ASSIGNED TASK: Copy out all of the entries, keeping every word the same.

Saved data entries
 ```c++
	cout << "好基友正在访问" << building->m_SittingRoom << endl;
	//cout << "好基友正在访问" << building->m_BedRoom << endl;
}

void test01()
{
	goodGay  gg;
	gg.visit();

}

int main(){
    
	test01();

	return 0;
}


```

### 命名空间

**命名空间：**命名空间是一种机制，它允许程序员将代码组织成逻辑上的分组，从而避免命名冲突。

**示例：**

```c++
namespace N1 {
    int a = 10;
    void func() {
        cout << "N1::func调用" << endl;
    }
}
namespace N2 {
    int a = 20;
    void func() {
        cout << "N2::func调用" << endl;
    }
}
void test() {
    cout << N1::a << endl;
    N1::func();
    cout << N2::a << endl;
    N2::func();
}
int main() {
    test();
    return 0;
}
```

RESPONSE:
 ```c++
	cout << "好基友正在访问" << building->m_SittingRoom << endl;
	//cout << "好基友正在访问" << building->m_BedRoom << endl;
}

void test01()
{
	goodGay  gg;
	gg.visit();

}

int main(){
    
	test01();

	return 0;
}


```

### 命名空间

**命名空间：**命名空间是一种机制，它允许程序员将代码组织成逻辑上的分组，从而避免命名冲突。

**示例：**

```c++
namespace N1 {
    int a = 10;
    void func() {
        cout << "N1::func调用" << endl;
    }
}
namespace N2 {
    int a = 20;
    void func() {
        cout << "N2::func调用" << endl;
    }
}
void test() {
    cout << N1::a << endl;
    N1::func();
    cout << N2::a << endl;
    N2::func();
}
int main() {
    test();
    return 0;
}
```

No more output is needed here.